個人の趣味趣向や外見とかで、蔑んだり自らと差別化するために簡単にレッテル貼
るのは『あぁこの人器小さくて視野狭いんだぁ』ってのほほんと微笑ましく思うけれ
ど」
「あー、そうかよ」
「お金払ったら実行してくれるかなゼクスさん。
彼女の相棒の四肢折りますってオプション付で」
「他人に迷惑かける趣味趣向はどうかと思うぞ」
「まあねぇ。

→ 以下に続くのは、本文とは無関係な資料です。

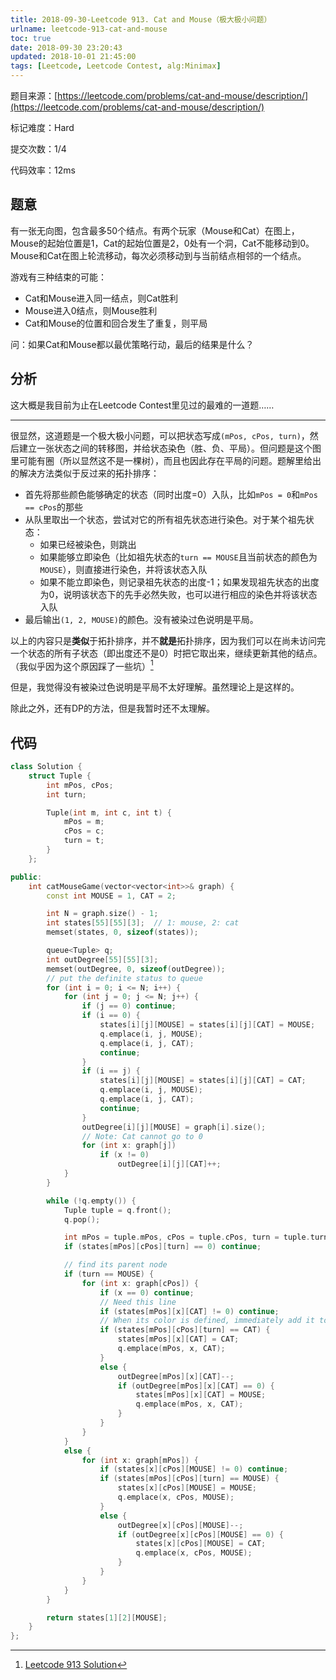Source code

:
 ```yaml
---
title: 2018-09-30-Leetcode 913. Cat and Mouse（极大极小问题）
urlname: leetcode-913-cat-and-mouse
toc: true
date: 2018-09-30 23:20:43
updated: 2018-10-01 21:45:00
tags: [Leetcode, Leetcode Contest, alg:Minimax]
---
```


题目来源：[https://leetcode.com/problems/cat-and-mouse/description/](https://leetcode.com/problems/cat-and-mouse/description/)

标记难度：Hard

提交次数：1/4

代码效率：12ms

## 题意

有一张无向图，包含最多50个结点。有两个玩家（Mouse和Cat）在图上，Mouse的起始位置是1，Cat的起始位置是2，0处有一个洞，Cat不能移动到0。Mouse和Cat在图上轮流移动，每次必须移动到与当前结点相邻的一个结点。

游戏有三种结束的可能：

* Cat和Mouse进入同一结点，则Cat胜利
* Mouse进入0结点，则Mouse胜利
* Cat和Mouse的位置和回合发生了重复，则平局

问：如果Cat和Mouse都以最优策略行动，最后的结果是什么？

## 分析

这大概是我目前为止在Leetcode Contest里见过的最难的一道题……

---

很显然，这道题是一个极大极小问题，可以把状态写成`(mPos, cPos, turn)`，然后建立一张状态之间的转移图，并给状态染色（胜、负、平局）。但问题是这个图里可能有圈（所以显然这不是一棵树），而且也因此存在平局的问题。题解里给出的解决方法类似于反过来的拓扑排序：

* 首先将那些颜色能够确定的状态（同时出度=0）入队，比如`mPos = 0`和`mPos == cPos`的那些
* 从队里取出一个状态，尝试对它的所有祖先状态进行染色。对于某个祖先状态：
  * 如果已经被染色，则跳出
  * 如果能够立即染色（比如祖先状态的`turn == MOUSE`且当前状态的颜色为`MOUSE`），则直接进行染色，并将该状态入队
  * 如果不能立即染色，则记录祖先状态的出度-1；如果发现祖先状态的出度为0，说明该状态下的先手必然失败，也可以进行相应的染色并将该状态入队
* 最后输出`(1, 2, MOUSE)`的颜色。没有被染过色说明是平局。

以上的内容只是**类似**于拓扑排序，并不**就是**拓扑排序，因为我们可以在尚未访问完一个状态的所有子状态（即出度还不是0）时把它取出来，继续更新其他的结点。（我似乎因为这个原因踩了一些坑）[^solution]

[^solution]: [Leetcode 913 Solution](https://leetcode.com/problems/cat-and-mouse/solution/)

但是，我觉得没有被染过色说明是平局不太好理解。虽然理论上是这样的。

除此之外，还有DP的方法，但是我暂时还不太理解。

## 代码

```cpp
class Solution {
    struct Tuple {
        int mPos, cPos;
        int turn;

        Tuple(int m, int c, int t) {
            mPos = m;
            cPos = c;
            turn = t;
        }
    };

public:
    int catMouseGame(vector<vector<int>>& graph) {
        const int MOUSE = 1, CAT = 2;

        int N = graph.size() - 1;
        int states[55][55][3];  // 1: mouse, 2: cat
        memset(states, 0, sizeof(states));

        queue<Tuple> q;
        int outDegree[55][55][3];
        memset(outDegree, 0, sizeof(outDegree));
        // put the definite status to queue
        for (int i = 0; i <= N; i++) {
            for (int j = 0; j <= N; j++) {
                if (j == 0) continue;
                if (i == 0) {
                    states[i][j][MOUSE] = states[i][j][CAT] = MOUSE;
                    q.emplace(i, j, MOUSE);
                    q.emplace(i, j, CAT);
                    continue;
                }
                if (i == j) {
                    states[i][j][MOUSE] = states[i][j][CAT] = CAT;
                    q.emplace(i, j, MOUSE);
                    q.emplace(i, j, CAT);
                    continue;
                }
                outDegree[i][j][MOUSE] = graph[i].size();
                // Note: Cat cannot go to 0
                for (int x: graph[j])
                    if (x != 0)
                        outDegree[i][j][CAT]++;
            }
        }

        while (!q.empty()) {
            Tuple tuple = q.front();
            q.pop();

            int mPos = tuple.mPos, cPos = tuple.cPos, turn = tuple.turn;
            if (states[mPos][cPos][turn] == 0) continue;

            // find its parent node
            if (turn == MOUSE) {
                for (int x: graph[cPos]) {
                    if (x == 0) continue;
                    // Need this line
                    if (states[mPos][x][CAT] != 0) continue;
                    // When its color is defined, immediately add it to the queue
                    if (states[mPos][cPos][turn] == CAT) {
                        states[mPos][x][CAT] = CAT;
                        q.emplace(mPos, x, CAT);
                    }
                    else {
                        outDegree[mPos][x][CAT]--;
                        if (outDegree[mPos][x][CAT] == 0) {
                            states[mPos][x][CAT] = MOUSE;
                            q.emplace(mPos, x, CAT);
                        }
                    }
                }
            }
            else {
                for (int x: graph[mPos]) {
                    if (states[x][cPos][MOUSE] != 0) continue;
                    if (states[mPos][cPos][turn] == MOUSE) {
                        states[x][cPos][MOUSE] = MOUSE;
                        q.emplace(x, cPos, MOUSE);
                    }
                    else {
                        outDegree[x][cPos][MOUSE]--;
                        if (outDegree[x][cPos][MOUSE] == 0) {
                            states[x][cPos][MOUSE] = CAT;
                            q.emplace(x, cPos, MOUSE);
                        }
                    }
                }
            }
        }

        return states[1][2][MOUSE];
    }
};
```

僕も言ってるだけだし」
「そうかよ…」
確かに言ってるだけだけれど、もし自分がゼクスの立場だったらどうするか本当にわ
からないなぁと、心の中でリタルードは付け加える。
だって誰かを壊したいと願わないほど、自分は完璧な人間なんかじゃない。
でもきっとフレアは、誰かを壊すことを選ぶくらいなら、自分を壊すことをえらぶの
だろう。
それを「強さ」と本当に人は呼ぶのだろうか?
窓から風が吹き込んで、さわりと頬をなでる。
「彼女の相棒は、彼女をちゃんと受けとめることができるのかな…?」
眠気で濁った頭で小さな声で呟いた一言には、ヴィルフリードの返事はなかった。